> **About this exercise**
Copy each entry precisely as written, and do not carry over the pictures.

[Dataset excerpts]
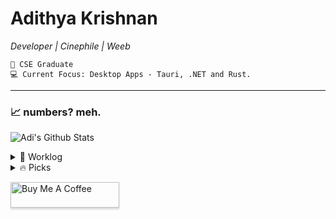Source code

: <div>   
    
# Adithya Krishnan 
*Developer | Cinephile | Weeb*

    💼 CSE Graduate   
    💻 Current Focus: Desktop Apps - Tauri, .NET and Rust.  

---

</div>

### 📈 numbers? meh.  
 ![Adi's Github Stats](https://github-readme-stats.vercel.app/api?username=fal3n-4ngel&count_private=true&show_icons=true&theme=github_dark_dimmed)


<details>
  <summary>🌱 Worklog  </summary>

  - [fal3n-4ngel/prescription-app](https://github.com/fal3n-4ngel/prescription-app) -  (6 days ago)
  - [fal3n-4ngel/resume](https://github.com/fal3n-4ngel/resume) -  (3 weeks ago)
  - [fal3n-4ngel/dotfiles](https://github.com/fal3n-4ngel/dotfiles) - Dotfiles of my Personal System (3 months ago)
  - [fal3n-4ngel/git-wrapped24](https://github.com/fal3n-4ngel/git-wrapped24) - Git Wrapped is a web application that provides a beautiful visualization of your GitHub contributions. (4 months ago)
  - [fal3n-4ngel/ollama-chat](https://github.com/fal3n-4ngel/ollama-chat) -  (4 months ago)
</details>

<details>
  <summary>🔥 Picks </summary>
   
  - [simple-icons/simple-icons](https://github.com/simple-icons/simple-icons) - SVG icons for popular brands (3 days ago)
  - [PatrickJS/awesome-cursorrules](https://github.com/PatrickJS/awesome-cursorrules) - 📄 A curated list of awesome .cursorrules files (3 days ago)
  - [lllyasviel/FramePack](https://github.com/lllyasviel/FramePack) - Lets make video diffusion practical! (1 week ago)
  - [robotostudio/turbo-start-sanity](https://github.com/robotostudio/turbo-start-sanity) - Sanity &#43; Next.js page-builder template (1 week ago)
  - [temporalio/temporal](https://github.com/temporalio/temporal) - Temporal service (2 weeks ago)
</details>


<a href="https://www.buymeacoffee.com/fal3n4ngel" target="_blank"><img src="https://www.buymeacoffee.com/assets/img/custom_images/orange_img.png" alt="Buy Me A Coffee" style="height: 41px !important;width: 174px !important;box-shadow: 0px 3px 2px 0px rgba(190, 190, 190, 0.5) !important;-webkit-box-shadow: 0px 3px 2px 0px rgba(190, 190, 190, 0.5) !important;" ></a>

> **Solution to this task**
Source code

: <div>   
    
# Adithya Krishnan 
*Developer | Cinephile | Weeb*

    💼 CSE Graduate   
    💻 Current Focus: Desktop Apps - Tauri, .NET and Rust.  

---

</div>

### 📈 numbers? meh.  
 ![Adi's Github Stats](https://github-readme-stats.vercel.app/api?username=fal3n-4ngel&count_private=true&show_icons=true&theme=github_dark_dimmed)


<details>
  <summary>🌱 Worklog  </summary>

  - [fal3n-4ngel/prescription-app](https://github.com/fal3n-4ngel/prescription-app) -  (6 days ago)
  - [fal3n-4ngel/resume](https://github.com/fal3n-4ngel/resume) -  (3 weeks ago)
  - [fal3n-4ngel/dotfiles](https://github.com/fal3n-4ngel/dotfiles) - Dotfiles of my Personal System (3 months ago)
  - [fal3n-4ngel/git-wrapped24](https://github.com/fal3n-4ngel/git-wrapped24) - Git Wrapped is a web application that provides a beautiful visualization of your GitHub contributions. (4 months ago)
  - [fal3n-4ngel/ollama-chat](https://github.com/fal3n-4ngel/ollama-chat) -  (4 months ago)
</details>

<details>
  <summary>🔥 Picks </summary>
   
  - [simple-icons/simple-icons](https://github.com/simple-icons/simple-icons) - SVG icons for popular brands (3 days ago)
  - [PatrickJS/awesome-cursorrules](https://github.com/PatrickJS/awesome-cursorrules) - 📄 A curated list of awesome .cursorrules files (3 days ago)
  - [lllyasviel/FramePack](https://github.com/lllyasviel/FramePack) - Lets make video diffusion practical! (1 week ago)
  - [robotostudio/turbo-start-sanity](https://github.com/robotostudio/turbo-start-sanity) - Sanity &#43; Next.js page-builder template (1 week ago)
  - [temporalio/temporal](https://github.com/temporalio/temporal) - Temporal service (2 weeks ago)
</details>


<a href="https://www.buymeacoffee.com/fal3n4ngel" target="_blank"><img src="https://www.buymeacoffee.com/assets/img/custom_images/orange_img.png" alt="Buy Me A Coffee" style="height: 41px !important;width: 174px !important;box-shadow: 0px 3px 2px 0px rgba(190, 190, 190, 0.5) !important;-webkit-box-shadow: 0px 3px 2px 0px rgba(190, 190, 190, 0.5) !important;" ></a>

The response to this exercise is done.